The stricter guidelines will qualify more people for medication, a controversial move that made headlines. But the group also issued new dietary guidelines to help lower high LDL's. Being on medication does not negate the need for diet; the two go hand in hand in decreasing the risk of first-time and repeat heart attacks and strokes.

Saturated Fat: Still a Villain. One of the major changes in the new recommendations is the liberalization of total fat intake, allowing up to 35% of calories as fat, provided saturated and trans fats are kept low. People at risk for heart disease are urged to reduce saturated fat to less than 7% of calories and to cut dietary cholesterol to less than 200 milligrams a day to reduce LDL-cholesterol even more, says Neil Stone, M.D., professor of cardiology at Northwestern University.

Although statin drugs prescribed to lower blood cholesterol do the job, they affect only the cholesterol your body makes, not what you take in. By also slashing saturated fat, you further lower blood cholesterol, while keeping dietary cholesterol down as well, since the two are often paired in foods.

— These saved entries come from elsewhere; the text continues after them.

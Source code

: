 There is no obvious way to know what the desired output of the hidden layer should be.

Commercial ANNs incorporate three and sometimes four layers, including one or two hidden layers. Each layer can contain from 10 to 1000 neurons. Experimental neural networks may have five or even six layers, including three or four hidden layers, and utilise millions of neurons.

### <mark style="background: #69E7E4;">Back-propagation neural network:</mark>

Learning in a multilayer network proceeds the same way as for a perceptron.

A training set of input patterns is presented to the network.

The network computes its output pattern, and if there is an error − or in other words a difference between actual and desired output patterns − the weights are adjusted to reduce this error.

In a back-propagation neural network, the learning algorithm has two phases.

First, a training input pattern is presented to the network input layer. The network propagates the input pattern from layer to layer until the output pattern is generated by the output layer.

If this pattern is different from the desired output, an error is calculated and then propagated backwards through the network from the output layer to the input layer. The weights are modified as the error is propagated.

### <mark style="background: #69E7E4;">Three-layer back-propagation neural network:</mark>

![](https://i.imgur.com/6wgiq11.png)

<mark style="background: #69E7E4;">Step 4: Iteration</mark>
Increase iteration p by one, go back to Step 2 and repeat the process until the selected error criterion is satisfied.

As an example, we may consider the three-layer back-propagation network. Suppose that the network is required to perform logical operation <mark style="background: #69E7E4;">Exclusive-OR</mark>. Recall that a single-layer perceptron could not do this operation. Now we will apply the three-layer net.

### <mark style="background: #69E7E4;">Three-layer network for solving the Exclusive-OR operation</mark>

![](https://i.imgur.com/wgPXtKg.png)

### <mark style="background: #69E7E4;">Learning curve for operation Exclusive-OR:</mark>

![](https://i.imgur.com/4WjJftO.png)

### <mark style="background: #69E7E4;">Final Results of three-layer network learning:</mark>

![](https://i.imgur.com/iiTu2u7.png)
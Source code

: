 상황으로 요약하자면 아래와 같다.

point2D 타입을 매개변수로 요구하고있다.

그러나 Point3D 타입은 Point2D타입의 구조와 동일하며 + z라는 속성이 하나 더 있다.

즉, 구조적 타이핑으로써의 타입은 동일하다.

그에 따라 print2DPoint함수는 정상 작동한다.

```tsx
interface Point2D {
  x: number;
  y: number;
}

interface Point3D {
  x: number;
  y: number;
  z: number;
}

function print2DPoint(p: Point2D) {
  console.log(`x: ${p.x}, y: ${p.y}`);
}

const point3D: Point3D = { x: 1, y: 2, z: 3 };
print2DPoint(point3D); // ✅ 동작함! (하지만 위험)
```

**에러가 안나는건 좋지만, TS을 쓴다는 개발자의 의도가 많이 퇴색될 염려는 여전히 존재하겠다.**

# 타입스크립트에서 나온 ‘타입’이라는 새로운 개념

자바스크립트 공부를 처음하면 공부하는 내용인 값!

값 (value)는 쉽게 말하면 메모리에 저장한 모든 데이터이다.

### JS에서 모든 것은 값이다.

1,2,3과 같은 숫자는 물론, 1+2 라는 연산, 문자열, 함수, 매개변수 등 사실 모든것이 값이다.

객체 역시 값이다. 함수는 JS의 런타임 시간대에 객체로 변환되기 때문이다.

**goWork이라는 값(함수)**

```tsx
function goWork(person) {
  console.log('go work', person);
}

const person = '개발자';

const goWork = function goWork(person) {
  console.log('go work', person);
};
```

To keep saturated fat within a healthy range, choose fat-free or 1% fat versions of dairy products (milk, cheese, ice cream, sour cream), lean meats, fish and skinless poultry, and keep the mainstay of your diet focused on whole grains, fruits and vegetables. Go easy on liver, other organ meats and egg yolks--foods in which cholesterol is high even though saturated fat is not--though up to an egg a day may be fine for many people.

Trans Fats: Double Trouble. Research shows that trans fatty acids (unsaturated fats that have been chemically altered by hydrogenation) increase LDL's while decreasing HDL's, a double whammy for the heart. Adding to the burgeoning evidence against trans fats is a recently published study of elderly Dutch men who were free from heart disease at the beginning of a 10-year study. Those with the highest intake of trans fats were most likely to develop heart disease by the end of the study.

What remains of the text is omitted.